» GOAL OF THE EXERCISE
Use the entries below and reproduce exactly the lines from the one containing "them trust, and" down to the one containing "Alice and another", both of them included.

•••••

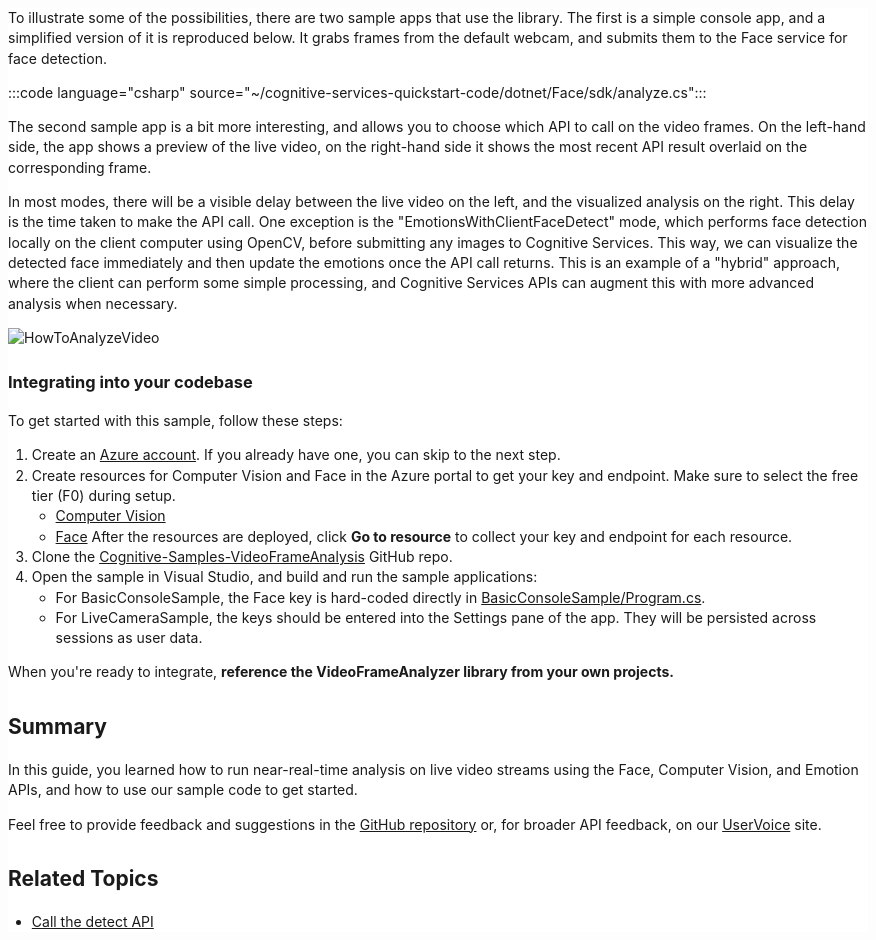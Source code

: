 To illustrate some of the possibilities, there are two sample apps that use the library. The first is a simple console app, and a simplified version of it is reproduced below. It grabs frames from the default webcam, and submits them to the Face service for face detection.

:::code language="csharp" source="~/cognitive-services-quickstart-code/dotnet/Face/sdk/analyze.cs":::

The second sample app is a bit more interesting, and allows you to choose which API to call on the video frames. On the left-hand side, the app shows a preview of the live video, on the right-hand side it shows the most recent API result overlaid on the corresponding frame.

In most modes, there will be a visible delay between the live video on the left, and the visualized analysis on the right. This delay is the time taken to make the API call. One exception is the "EmotionsWithClientFaceDetect" mode, which performs face detection locally on the client computer using OpenCV, before submitting any images to Cognitive Services. This way, we can visualize the detected face immediately and then update the emotions once the API call returns. This is an example of a "hybrid" approach, where the client can perform some simple processing, and Cognitive Services APIs can augment this with more advanced analysis when necessary.

![HowToAnalyzeVideo](../../Video/Images/FramebyFrame.jpg)

### Integrating into your codebase

To get started with this sample, follow these steps:

1. Create an [Azure account](https://azure.microsoft.com/free/cognitive-services/). If you already have one, you can skip to the next step.
2. Create resources for Computer Vision and Face in the Azure portal to get your key and endpoint. Make sure to select the free tier (F0) during setup.
   - [Computer Vision](https://portal.azure.com/#create/Microsoft.CognitiveServicesComputerVision)
   - [Face](https://portal.azure.com/#create/Microsoft.CognitiveServicesFace)
   After the resources are deployed, click **Go to resource** to collect your key and endpoint for each resource. 
3. Clone the [Cognitive-Samples-VideoFrameAnalysis](https://github.com/Microsoft/Cognitive-Samples-VideoFrameAnalysis/) GitHub repo.
4. Open the sample in Visual Studio, and build and run the sample applications:
    - For BasicConsoleSample, the Face key is hard-coded directly in [BasicConsoleSample/Program.cs](https://github.com/Microsoft/Cognitive-Samples-VideoFrameAnalysis/blob/master/Windows/BasicConsoleSample/Program.cs).
    - For LiveCameraSample, the keys should be entered into the Settings pane of the app. They will be persisted across sessions as user data.
        

When you're ready to integrate, **reference the VideoFrameAnalyzer library from your own projects.** 

## Summary

In this guide, you learned how to run near-real-time analysis on live video streams using the Face, Computer Vision, and Emotion APIs, and how to use our sample code to get started.

Feel free to provide feedback and suggestions in the [GitHub repository](https://github.com/Microsoft/Cognitive-Samples-VideoFrameAnalysis/) or, for broader API feedback, on our [UserVoice](https://feedback.azure.com/forums/932041-azure-cognitive-services?category_id=395743) site.

## Related Topics
- [Call the detect API](HowtoDetectFacesinImage.md)
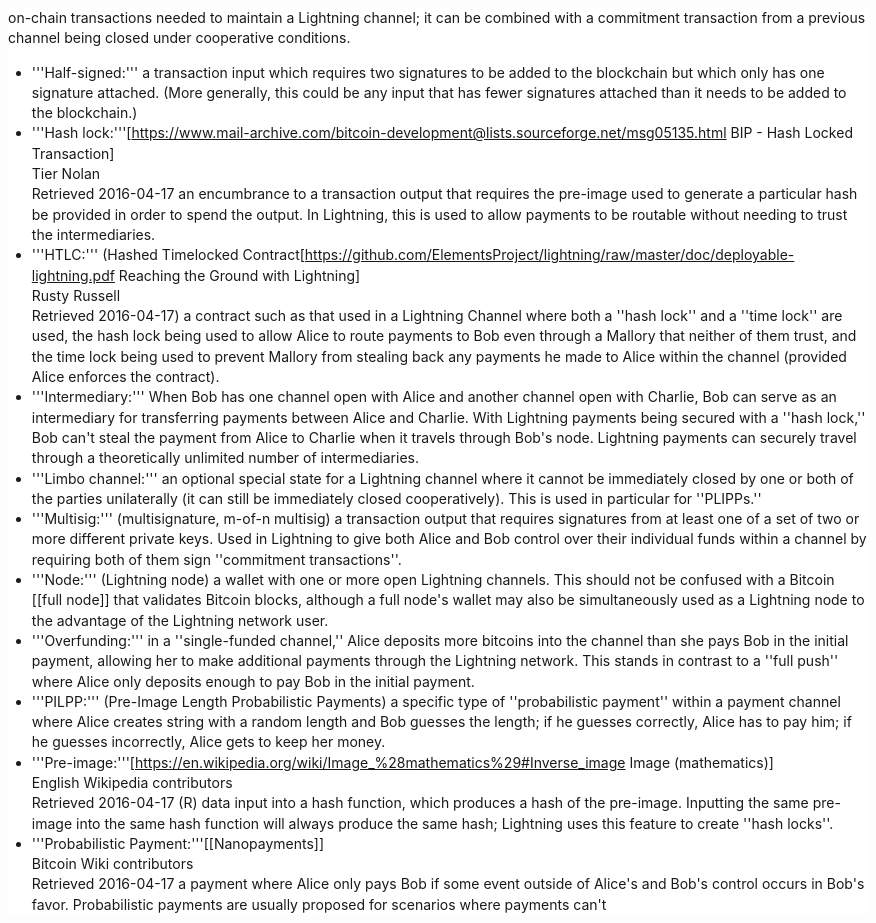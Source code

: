   on-chain transactions needed to maintain a Lightning channel; it can be
  combined with a commitment transaction from a previous channel being closed
  under cooperative conditions.
- '''Half-signed:'''<ref name="ln_pdf"/> a transaction input which requires two
  signatures to be added to the blockchain but which only has one signature
  attached. (More generally, this could be any input that has fewer signatures
  attached than it needs to be added to the blockchain.)
- '''Hash
  lock:'''<ref>[https://www.mail-archive.com/bitcoin-development@lists.sourceforge.net/msg05135.html
  BIP - Hash Locked Transaction]<br>Tier Nolan<br>Retrieved 2016-04-17</ref> an
  encumbrance to a transaction output that requires the pre-image used to
  generate a particular hash be provided in order to spend the output. In
  Lightning, this is used to allow payments to be routable without needing to
  trust the intermediaries.
- '''HTLC:''' (Hashed Timelocked
  Contract<ref name="russell_deployable_lightning">[https://github.com/ElementsProject/lightning/raw/master/doc/deployable-lightning.pdf
  Reaching the Ground with Lightning]<br>Rusty Russell<br>Retrieved
  2016-04-17</ref>) a contract such as that used in a Lightning Channel where
  both a ''hash lock'' and a ''time lock'' are used, the hash lock being used to
  allow Alice to route payments to Bob even through a Mallory that neither of
  them trust, and the time lock being used to prevent Mallory from stealing back
  any payments he made to Alice within the channel (provided Alice enforces the
  contract).
- '''Intermediary:'''<ref name="ln_pdf"/> When Bob has one channel open with
  Alice and another channel open with Charlie, Bob can serve as an intermediary
  for transferring payments between Alice and Charlie. With Lightning payments
  being secured with a ''hash lock,'' Bob can't steal the payment from Alice to
  Charlie when it travels through Bob's node. Lightning payments can securely
  travel through a theoretically unlimited number of intermediaries.
- '''Limbo channel:'''<ref name="dryja_directed_graph"/> an optional special
  state for a Lightning channel where it cannot be immediately closed by one or
  both of the parties unilaterally (it can still be immediately closed
  cooperatively). This is used in particular for ''PLIPPs.''
- '''Multisig:'''<ref name="bitcoin_0_1_code"/> (multisignature, m-of-n
  multisig) a transaction output that requires signatures from at least one of a
  set of two or more different private keys. Used in Lightning to give both
  Alice and Bob control over their individual funds within a channel by
  requiring both of them sign ''commitment transactions''.
- '''Node:''' (Lightning node<ref name="ln_pdf"/>) a wallet with one or more
  open Lightning channels. This should not be confused with a Bitcoin [[full
  node]] that validates Bitcoin blocks, although a full node's wallet may also
  be simultaneously used as a Lightning node to the advantage of the Lightning
  network user.
- '''Overfunding:'''<ref name="dryja_directed_graph"/> in a ''single-funded
  channel,'' Alice deposits more bitcoins into the channel than she pays Bob in
  the initial payment, allowing her to make additional payments through the
  Lightning network. This stands in contrast to a ''full push'' where Alice only
  deposits enough to pay Bob in the initial payment.
- '''PILPP:''' (Pre-Image Length Probabilistic
  Payments<ref name="dryja_directed_graph"/>) a specific type of ''probabilistic
  payment'' within a payment channel where Alice creates string with a random
  length and Bob guesses the length; if he guesses correctly, Alice has to pay
  him; if he guesses incorrectly, Alice gets to keep her money.
- '''Pre-image:'''<ref>[https://en.wikipedia.org/wiki/Image_%28mathematics%29#Inverse_image
  Image (mathematics)]<br>English Wikipedia contributors<br>Retrieved
  2016-04-17</ref> (R<ref name="ln_pdf"/>) data input into a hash function,
  which produces a hash of the pre-image. Inputting the same pre-image into the
  same hash function will always produce the same hash; Lightning uses this
  feature to create ''hash locks''.
- '''Probabilistic Payment:'''<ref>[[Nanopayments]]<br>Bitcoin Wiki
  contributors<br>Retrieved 2016-04-17</ref> a payment where Alice only pays Bob
  if some event outside of Alice's and Bob's control occurs in Bob's favor.
  Probabilistic payments are usually proposed for scenarios where payments can't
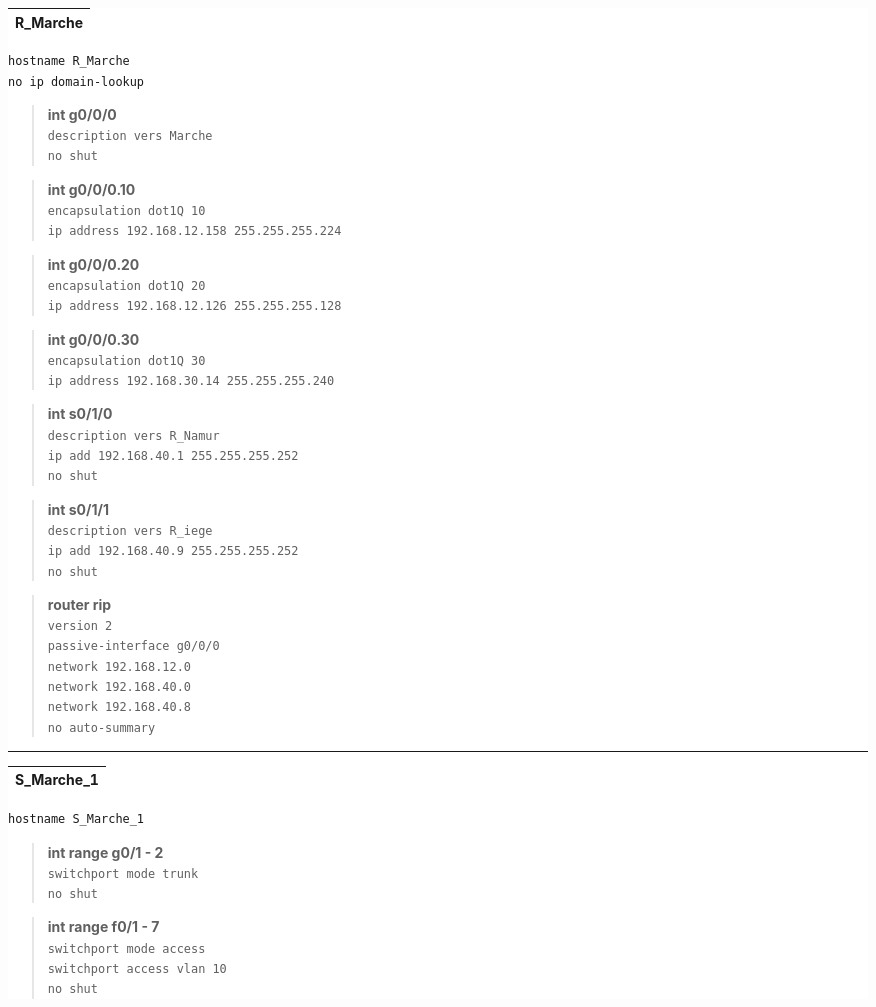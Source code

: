 

|R_Marche |
|---|

`hostname R_Marche`\
`no ip domain-lookup`

> **int g0/0/0**\
> `description vers Marche`\
> `no shut`

> **int g0/0/0.10**\
> `encapsulation dot1Q 10`\
> `ip address 192.168.12.158 255.255.255.224`

> **int g0/0/0.20**\
> `encapsulation dot1Q 20`\
> `ip address 192.168.12.126 255.255.255.128`

> **int g0/0/0.30**\
> `encapsulation dot1Q 30`\
> `ip address 192.168.30.14 255.255.255.240`

> **int s0/1/0**\
> `description vers R_Namur`\
> `ip add 192.168.40.1 255.255.255.252`\
> `no shut`

> **int s0/1/1**\
> `description vers R_iege`\
> `ip add 192.168.40.9 255.255.255.252`\
> `no shut`

> **router rip**\
> `version 2`\
> `passive-interface g0/0/0`\
> `network 192.168.12.0`\
> `network 192.168.40.0`\
> `network 192.168.40.8`\
> `no auto-summary`

---


|S_Marche_1 |
|---|

`hostname S_Marche_1`

> **int range g0/1 - 2**\
> `switchport mode trunk`\
> `no shut`

> **int range f0/1 - 7**\
> `switchport mode access`\
> `switchport access vlan 10`\
> `no shut`
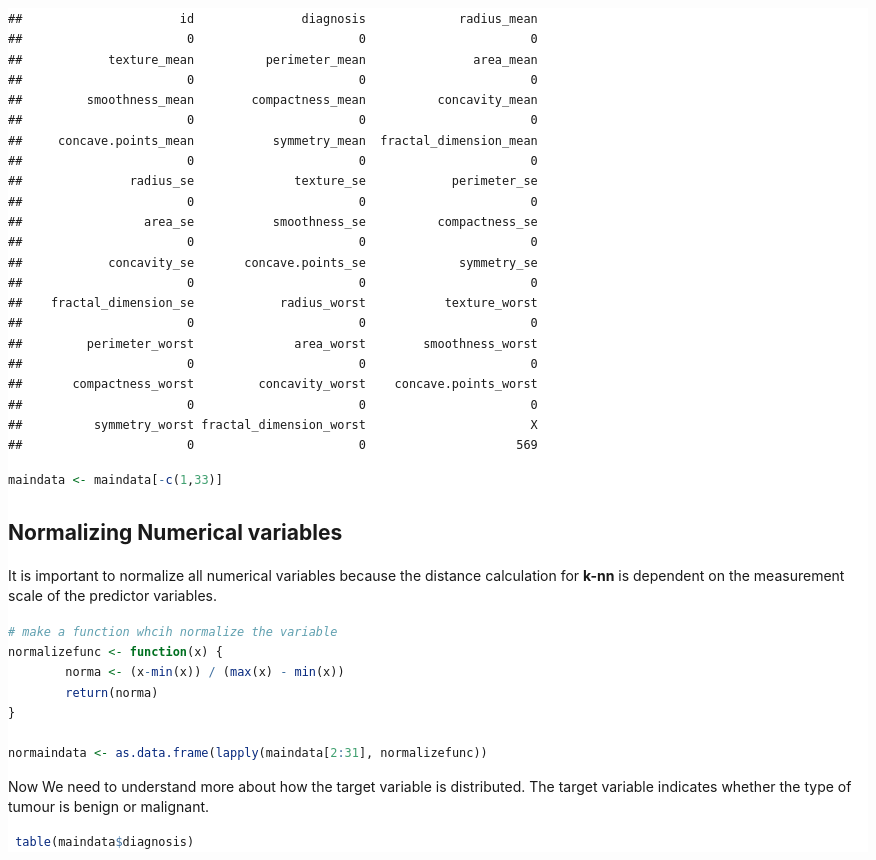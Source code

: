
 ```
##                      id               diagnosis             radius_mean 
##                       0                       0                       0 
##            texture_mean          perimeter_mean               area_mean 
##                       0                       0                       0 
##         smoothness_mean        compactness_mean          concavity_mean 
##                       0                       0                       0 
##     concave.points_mean           symmetry_mean  fractal_dimension_mean 
##                       0                       0                       0 
##               radius_se              texture_se            perimeter_se 
##                       0                       0                       0 
##                 area_se           smoothness_se          compactness_se 
##                       0                       0                       0 
##            concavity_se       concave.points_se             symmetry_se 
##                       0                       0                       0 
##    fractal_dimension_se            radius_worst           texture_worst 
##                       0                       0                       0 
##         perimeter_worst              area_worst        smoothness_worst 
##                       0                       0                       0 
##       compactness_worst         concavity_worst    concave.points_worst 
##                       0                       0                       0 
##          symmetry_worst fractal_dimension_worst                       X 
##                       0                       0                     569
```

```r
maindata <- maindata[-c(1,33)]
```

##  Normalizing Numerical variables


It is important to normalize all numerical variables because the distance calculation for **k-nn** is dependent on the measurement scale of the predictor variables. 



```r
# make a function whcih normalize the variable
normalizefunc <- function(x) {
        norma <- (x-min(x)) / (max(x) - min(x)) 
        return(norma)
}

normaindata <- as.data.frame(lapply(maindata[2:31], normalizefunc))
```


Now We need to understand more about how the target variable is distributed. The target variable  indicates whether the type of tumour is benign  or malignant. 



```r
 table(maindata$diagnosis)
```
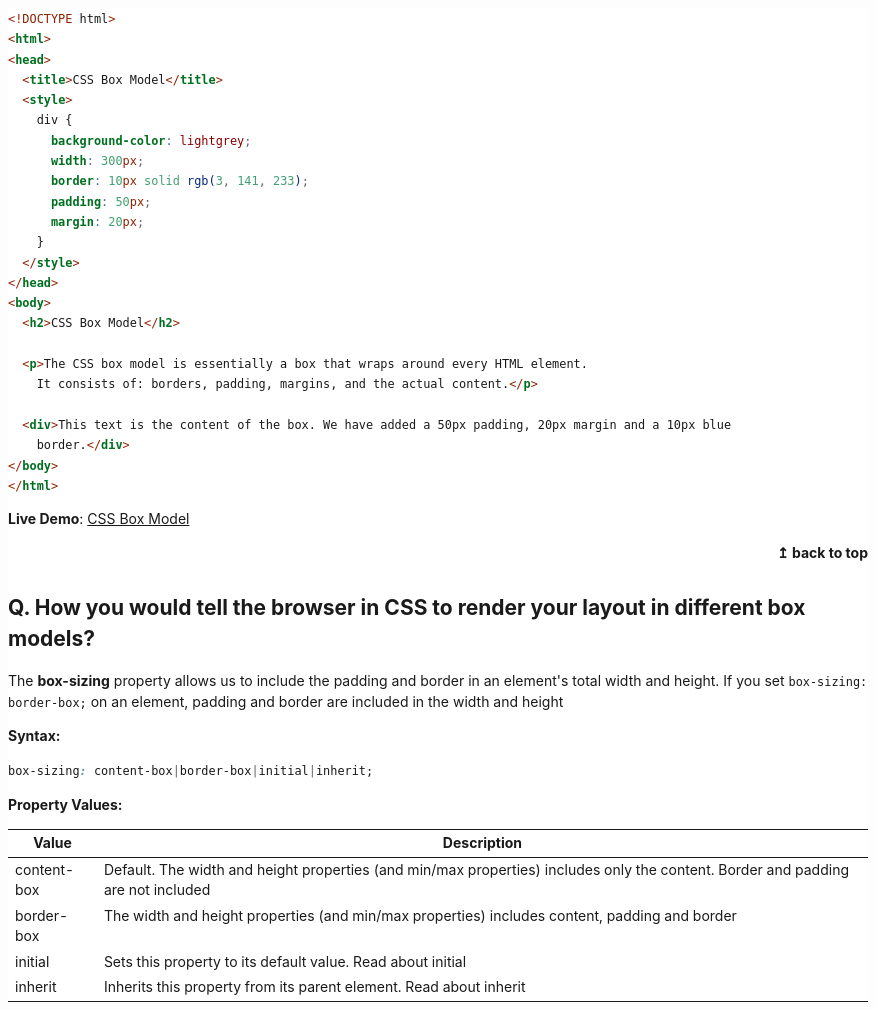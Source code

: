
 ```html
<!DOCTYPE html>
<html>
<head>
  <title>CSS Box Model</title>
  <style>
    div {
      background-color: lightgrey;
      width: 300px;
      border: 10px solid rgb(3, 141, 233);
      padding: 50px;
      margin: 20px;
    }
  </style>
</head>
<body>
  <h2>CSS Box Model</h2>

  <p>The CSS box model is essentially a box that wraps around every HTML element. 
    It consists of: borders, padding, margins, and the actual content.</p>

  <div>This text is the content of the box. We have added a 50px padding, 20px margin and a 10px blue 
    border.</div>
</body>
</html>
```

**Live Demo**: [CSS Box Model](https://learning-zone.github.io/css-interview-questions/assets/files/boxmodel.html)

<div align="right">
    <b><a id="css-basics">↥ back to top</a></b>
</div>

## Q. How you would tell the browser in CSS to render your layout in different box models?

The **box-sizing** property allows us to include the padding and border in an element\'s 
total width and height. If you set `box-sizing: border-box;` on an element, padding and 
border are included in the width and height

**Syntax:**

```css
box-sizing: content-box|border-box|initial|inherit;
```

**Property Values:**

|Value       |Description                              |
|------------|-----------------------------------------|
|content-box |Default. The width and height properties (and min/max properties) includes only the content. Border and padding are not included|
|border-box     |The width and height properties (and min/max properties) includes content, padding and border|
|initial       |Sets this property to its default value. Read about initial|
|inherit       |Inherits this property from its parent element. Read about inherit|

•••••

» WRITTEN SOLUTION
  them trust, and the time lock being used to prevent Mallory from stealing back
  any payments he made to Alice within the channel (provided Alice enforces the
  contract).
- '''Intermediary:'''<ref name="ln_pdf"/> When Bob has one channel open with
  Alice and another channel open with Charlie, Bob can serve as an intermediary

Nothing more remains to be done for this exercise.